Monday, July 2, 2012

Self Disposal


I threw  a lump of flesh today
In a plasic bag so costly,
Couldnt find a cheaper one
 it was to be done so hastly.

                                      The blood in the bag was dripping slowly,   
                                      Staining my marble floor.
                                      I wish i could dispose it off,
                                     Without stepping out from the door.

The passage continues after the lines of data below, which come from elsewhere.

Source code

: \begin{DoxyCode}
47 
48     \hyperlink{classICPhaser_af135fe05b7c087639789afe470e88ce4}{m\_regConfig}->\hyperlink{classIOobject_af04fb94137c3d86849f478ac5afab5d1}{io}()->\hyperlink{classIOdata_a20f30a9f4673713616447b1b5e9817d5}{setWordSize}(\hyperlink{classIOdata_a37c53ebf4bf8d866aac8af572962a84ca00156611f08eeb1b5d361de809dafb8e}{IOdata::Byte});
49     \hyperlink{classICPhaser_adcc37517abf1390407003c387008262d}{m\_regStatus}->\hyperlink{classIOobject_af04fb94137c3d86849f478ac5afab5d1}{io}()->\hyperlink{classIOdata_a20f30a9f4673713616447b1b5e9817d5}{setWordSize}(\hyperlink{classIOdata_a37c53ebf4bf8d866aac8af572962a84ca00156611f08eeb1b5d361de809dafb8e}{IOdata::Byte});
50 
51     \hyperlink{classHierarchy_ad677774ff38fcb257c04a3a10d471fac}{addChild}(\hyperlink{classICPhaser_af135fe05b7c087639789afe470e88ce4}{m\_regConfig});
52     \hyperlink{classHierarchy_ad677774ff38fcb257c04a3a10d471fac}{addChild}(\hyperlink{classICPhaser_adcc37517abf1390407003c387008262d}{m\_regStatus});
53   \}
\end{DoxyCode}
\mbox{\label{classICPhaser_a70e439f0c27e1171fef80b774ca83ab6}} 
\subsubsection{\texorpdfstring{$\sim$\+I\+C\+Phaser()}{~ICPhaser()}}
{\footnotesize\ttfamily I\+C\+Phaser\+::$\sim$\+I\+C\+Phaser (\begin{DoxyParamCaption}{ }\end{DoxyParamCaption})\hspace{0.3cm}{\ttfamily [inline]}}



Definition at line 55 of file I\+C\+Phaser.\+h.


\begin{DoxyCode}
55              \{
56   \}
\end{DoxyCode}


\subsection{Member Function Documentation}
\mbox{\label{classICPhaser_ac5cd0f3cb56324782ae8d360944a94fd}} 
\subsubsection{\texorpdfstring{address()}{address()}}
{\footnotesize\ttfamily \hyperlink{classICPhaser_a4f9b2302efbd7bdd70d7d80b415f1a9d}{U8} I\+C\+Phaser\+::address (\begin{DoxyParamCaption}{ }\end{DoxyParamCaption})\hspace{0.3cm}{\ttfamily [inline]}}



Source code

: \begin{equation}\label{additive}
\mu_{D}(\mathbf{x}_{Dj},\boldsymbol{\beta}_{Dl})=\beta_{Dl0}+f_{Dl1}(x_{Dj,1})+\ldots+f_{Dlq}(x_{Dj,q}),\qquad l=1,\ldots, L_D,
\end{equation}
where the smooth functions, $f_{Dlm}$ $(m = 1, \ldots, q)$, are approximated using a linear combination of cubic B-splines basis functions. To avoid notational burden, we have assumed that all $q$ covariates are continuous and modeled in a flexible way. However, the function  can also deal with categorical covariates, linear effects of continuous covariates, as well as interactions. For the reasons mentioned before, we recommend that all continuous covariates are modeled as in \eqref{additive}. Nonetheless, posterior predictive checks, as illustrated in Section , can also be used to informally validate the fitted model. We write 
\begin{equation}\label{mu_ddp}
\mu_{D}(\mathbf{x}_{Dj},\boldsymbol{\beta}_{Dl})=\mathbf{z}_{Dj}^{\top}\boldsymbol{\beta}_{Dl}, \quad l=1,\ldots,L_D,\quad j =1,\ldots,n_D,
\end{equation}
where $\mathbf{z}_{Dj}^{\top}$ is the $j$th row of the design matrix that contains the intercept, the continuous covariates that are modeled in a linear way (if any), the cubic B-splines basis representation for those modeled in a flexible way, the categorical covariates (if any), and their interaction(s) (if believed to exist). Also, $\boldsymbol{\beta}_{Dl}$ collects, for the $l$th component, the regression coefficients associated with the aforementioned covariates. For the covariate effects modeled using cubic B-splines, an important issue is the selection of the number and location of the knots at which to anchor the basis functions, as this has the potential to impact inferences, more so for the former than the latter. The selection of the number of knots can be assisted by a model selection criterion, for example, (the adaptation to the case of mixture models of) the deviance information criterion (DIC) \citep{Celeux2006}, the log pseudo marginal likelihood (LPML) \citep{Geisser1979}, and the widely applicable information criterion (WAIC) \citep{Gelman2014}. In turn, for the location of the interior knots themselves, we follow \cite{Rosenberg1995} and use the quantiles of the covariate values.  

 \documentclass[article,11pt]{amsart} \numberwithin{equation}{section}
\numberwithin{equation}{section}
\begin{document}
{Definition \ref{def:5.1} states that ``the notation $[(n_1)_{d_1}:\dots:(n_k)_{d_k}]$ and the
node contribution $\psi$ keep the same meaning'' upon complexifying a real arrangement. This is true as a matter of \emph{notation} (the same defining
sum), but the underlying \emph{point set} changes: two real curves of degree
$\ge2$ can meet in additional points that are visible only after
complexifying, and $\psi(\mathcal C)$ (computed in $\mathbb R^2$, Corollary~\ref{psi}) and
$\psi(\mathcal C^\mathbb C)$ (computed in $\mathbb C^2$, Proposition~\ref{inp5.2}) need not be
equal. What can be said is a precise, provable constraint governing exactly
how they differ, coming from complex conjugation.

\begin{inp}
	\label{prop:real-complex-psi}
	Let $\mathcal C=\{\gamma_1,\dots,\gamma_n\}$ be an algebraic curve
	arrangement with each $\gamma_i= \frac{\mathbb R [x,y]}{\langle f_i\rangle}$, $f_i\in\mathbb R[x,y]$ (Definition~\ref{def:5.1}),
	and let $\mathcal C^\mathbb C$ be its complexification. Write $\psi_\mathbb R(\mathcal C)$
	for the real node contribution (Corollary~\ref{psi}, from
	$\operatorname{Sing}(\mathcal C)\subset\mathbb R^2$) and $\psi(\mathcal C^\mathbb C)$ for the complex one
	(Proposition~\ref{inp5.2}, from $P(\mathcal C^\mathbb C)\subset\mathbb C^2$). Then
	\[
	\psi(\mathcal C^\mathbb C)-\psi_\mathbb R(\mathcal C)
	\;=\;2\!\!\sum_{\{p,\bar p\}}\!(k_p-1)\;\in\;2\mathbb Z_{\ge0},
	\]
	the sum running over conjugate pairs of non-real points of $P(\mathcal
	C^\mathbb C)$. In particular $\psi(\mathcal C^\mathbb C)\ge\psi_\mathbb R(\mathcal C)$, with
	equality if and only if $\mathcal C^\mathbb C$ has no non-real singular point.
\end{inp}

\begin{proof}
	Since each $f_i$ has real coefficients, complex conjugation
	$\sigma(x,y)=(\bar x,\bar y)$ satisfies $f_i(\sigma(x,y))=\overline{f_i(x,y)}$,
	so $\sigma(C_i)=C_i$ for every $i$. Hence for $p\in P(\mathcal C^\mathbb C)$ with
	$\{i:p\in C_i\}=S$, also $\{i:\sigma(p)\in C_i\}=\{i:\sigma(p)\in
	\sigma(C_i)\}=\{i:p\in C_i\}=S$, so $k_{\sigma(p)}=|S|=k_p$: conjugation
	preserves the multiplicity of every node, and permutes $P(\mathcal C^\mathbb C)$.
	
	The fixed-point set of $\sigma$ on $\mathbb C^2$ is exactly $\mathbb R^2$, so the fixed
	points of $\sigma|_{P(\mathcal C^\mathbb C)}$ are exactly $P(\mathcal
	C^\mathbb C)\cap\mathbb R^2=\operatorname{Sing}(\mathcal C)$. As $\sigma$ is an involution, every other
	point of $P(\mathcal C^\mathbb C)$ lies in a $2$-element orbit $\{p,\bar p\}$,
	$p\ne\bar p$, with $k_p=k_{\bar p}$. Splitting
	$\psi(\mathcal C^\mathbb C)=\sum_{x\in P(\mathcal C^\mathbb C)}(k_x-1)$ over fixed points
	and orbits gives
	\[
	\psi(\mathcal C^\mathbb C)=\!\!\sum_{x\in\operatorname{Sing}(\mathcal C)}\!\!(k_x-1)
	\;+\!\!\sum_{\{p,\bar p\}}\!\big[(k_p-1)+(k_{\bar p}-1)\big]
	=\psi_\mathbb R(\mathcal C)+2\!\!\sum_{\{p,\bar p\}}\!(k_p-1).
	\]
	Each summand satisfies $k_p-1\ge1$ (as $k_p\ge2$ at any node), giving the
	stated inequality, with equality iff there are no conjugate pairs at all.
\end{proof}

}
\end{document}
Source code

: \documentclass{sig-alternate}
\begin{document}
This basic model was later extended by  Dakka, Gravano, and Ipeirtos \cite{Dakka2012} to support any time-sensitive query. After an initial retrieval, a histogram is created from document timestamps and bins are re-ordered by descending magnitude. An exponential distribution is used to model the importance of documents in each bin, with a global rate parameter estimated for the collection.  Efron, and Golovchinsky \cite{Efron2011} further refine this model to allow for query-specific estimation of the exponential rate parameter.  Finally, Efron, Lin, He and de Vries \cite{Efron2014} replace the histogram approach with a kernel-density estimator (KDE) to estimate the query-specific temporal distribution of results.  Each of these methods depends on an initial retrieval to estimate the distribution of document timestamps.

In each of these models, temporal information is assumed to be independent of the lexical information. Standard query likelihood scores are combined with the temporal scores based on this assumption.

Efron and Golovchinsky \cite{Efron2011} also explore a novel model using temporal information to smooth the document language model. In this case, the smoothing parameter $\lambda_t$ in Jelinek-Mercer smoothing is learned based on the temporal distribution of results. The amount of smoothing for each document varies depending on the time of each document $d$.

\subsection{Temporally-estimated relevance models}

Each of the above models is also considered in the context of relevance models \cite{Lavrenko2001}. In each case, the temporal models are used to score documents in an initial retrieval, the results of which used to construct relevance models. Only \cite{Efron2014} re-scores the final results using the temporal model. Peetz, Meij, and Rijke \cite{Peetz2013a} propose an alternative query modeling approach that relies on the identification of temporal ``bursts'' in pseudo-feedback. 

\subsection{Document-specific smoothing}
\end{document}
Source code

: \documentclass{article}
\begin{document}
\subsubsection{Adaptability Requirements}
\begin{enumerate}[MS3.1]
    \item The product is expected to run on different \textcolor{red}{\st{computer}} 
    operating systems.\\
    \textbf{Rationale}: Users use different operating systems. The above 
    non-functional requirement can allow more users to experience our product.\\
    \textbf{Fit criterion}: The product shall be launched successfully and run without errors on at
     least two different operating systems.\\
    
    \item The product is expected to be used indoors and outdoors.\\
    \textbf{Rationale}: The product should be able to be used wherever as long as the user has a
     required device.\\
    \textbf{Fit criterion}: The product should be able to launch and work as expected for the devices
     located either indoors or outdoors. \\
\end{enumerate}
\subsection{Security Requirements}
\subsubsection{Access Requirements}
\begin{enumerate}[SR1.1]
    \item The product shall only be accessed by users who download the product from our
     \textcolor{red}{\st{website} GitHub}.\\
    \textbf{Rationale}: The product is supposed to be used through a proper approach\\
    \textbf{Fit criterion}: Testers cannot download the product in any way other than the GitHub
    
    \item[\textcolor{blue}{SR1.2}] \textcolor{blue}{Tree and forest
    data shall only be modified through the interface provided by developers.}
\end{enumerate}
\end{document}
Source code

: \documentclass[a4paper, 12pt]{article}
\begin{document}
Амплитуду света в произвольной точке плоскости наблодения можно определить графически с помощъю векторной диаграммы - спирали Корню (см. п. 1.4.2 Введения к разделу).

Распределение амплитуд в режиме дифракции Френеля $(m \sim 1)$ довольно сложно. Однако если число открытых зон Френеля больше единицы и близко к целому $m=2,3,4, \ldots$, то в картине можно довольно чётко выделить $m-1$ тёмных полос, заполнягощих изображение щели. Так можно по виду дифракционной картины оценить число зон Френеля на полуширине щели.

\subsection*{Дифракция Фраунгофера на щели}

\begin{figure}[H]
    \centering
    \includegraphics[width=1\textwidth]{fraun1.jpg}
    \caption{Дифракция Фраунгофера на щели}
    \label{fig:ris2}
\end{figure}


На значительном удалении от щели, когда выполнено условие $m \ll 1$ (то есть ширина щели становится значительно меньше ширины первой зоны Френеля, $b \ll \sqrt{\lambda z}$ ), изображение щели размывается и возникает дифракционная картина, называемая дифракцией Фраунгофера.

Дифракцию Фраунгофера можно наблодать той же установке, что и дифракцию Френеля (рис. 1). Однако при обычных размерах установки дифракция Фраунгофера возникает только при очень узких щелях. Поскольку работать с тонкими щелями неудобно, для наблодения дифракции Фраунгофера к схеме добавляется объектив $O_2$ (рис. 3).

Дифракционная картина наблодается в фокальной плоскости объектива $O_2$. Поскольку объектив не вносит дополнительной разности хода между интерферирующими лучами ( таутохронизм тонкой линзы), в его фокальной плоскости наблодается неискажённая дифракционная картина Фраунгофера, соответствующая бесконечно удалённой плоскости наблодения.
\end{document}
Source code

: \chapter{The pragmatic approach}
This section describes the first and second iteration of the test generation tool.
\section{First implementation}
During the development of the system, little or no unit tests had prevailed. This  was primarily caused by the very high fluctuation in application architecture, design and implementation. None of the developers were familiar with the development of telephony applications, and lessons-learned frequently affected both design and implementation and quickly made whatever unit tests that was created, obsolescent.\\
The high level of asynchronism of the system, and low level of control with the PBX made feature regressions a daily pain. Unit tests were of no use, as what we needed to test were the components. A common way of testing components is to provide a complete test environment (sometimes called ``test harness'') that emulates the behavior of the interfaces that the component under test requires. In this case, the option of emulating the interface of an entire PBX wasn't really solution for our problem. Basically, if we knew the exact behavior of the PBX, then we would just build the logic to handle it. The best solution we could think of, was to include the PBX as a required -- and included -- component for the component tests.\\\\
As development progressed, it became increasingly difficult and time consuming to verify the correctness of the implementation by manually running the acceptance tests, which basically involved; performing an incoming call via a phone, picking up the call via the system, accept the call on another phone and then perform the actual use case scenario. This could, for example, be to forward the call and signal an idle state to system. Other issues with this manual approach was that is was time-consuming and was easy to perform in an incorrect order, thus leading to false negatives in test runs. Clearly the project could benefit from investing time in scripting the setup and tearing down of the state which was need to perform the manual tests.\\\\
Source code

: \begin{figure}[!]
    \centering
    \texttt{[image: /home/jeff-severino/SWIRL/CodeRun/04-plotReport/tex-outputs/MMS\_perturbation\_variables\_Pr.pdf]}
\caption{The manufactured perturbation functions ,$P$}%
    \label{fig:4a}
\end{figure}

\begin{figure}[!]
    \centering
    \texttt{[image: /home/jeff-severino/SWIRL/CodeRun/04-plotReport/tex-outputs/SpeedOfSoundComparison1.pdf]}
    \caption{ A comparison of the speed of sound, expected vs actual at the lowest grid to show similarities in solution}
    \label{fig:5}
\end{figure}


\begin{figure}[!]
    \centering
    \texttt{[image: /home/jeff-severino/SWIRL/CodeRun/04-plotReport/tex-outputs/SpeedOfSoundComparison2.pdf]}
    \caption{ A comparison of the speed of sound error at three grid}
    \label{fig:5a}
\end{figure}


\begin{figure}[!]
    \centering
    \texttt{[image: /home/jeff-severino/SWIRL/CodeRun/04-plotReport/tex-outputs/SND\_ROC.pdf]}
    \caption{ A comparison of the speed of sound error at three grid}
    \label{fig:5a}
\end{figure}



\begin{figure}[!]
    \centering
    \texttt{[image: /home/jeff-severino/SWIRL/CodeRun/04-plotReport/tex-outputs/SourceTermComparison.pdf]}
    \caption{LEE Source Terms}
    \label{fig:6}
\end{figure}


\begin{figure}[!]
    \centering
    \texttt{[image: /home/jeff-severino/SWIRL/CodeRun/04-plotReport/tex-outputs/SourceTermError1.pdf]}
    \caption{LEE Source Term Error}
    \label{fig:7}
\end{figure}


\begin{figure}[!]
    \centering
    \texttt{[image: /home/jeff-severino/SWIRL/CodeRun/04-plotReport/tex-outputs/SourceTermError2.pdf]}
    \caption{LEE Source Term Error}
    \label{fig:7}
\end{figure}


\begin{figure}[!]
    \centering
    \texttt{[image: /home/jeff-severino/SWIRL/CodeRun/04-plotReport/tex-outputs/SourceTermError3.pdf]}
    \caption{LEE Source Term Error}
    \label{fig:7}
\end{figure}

I was reminded of the wasteland close,
Perfect is this cure
The locals would ofcourse object,
But I can spend some more.

                                       I threw it out like a good athlelte,
                                      Crossing the bushes so wide
                                      Down it fell with soft thud
                                      As  playful kid from a slide.
  
                                     Dogs rejoiced and the crows partied, 
                                     Gave me so many blessings
                                     Surely  will I now go to heaven
                                     Despite my other doings .

As I turned to go back,
I heard a silent scream
Was  someone sobbing there
Or just another dream

I happily ignored the light sobs
Though I could feel a pain
That pound of flesh was ofcourse mine
Which had just grown in vain

                                    “Mama, Mama” it called me back,
                                      I said I cant anger my Gods,
                                     They didn’t want you to be born
                                     So let me  please  the Dogs

You were born in the wrong sex
So you should meet your doom
My womb is meant for little brother
Whom I will bear soon.
  
                                      Cry not fool for your curse is over
                                      Go move to the next life
                                      Pain would be more if I rear you
                                     And make you somebodys wife.

See the world  I grew up in
I wished i had not been
Better to die once and for all
 Than dying as a routine.

1 comment:

  1. now thats like a good coconut :P the layers of hardness gone and we can see a softer version of Amit Arora....
    brilliant I would say ..... u just thought like a female.... amazing....to my own surprise I am speechless !!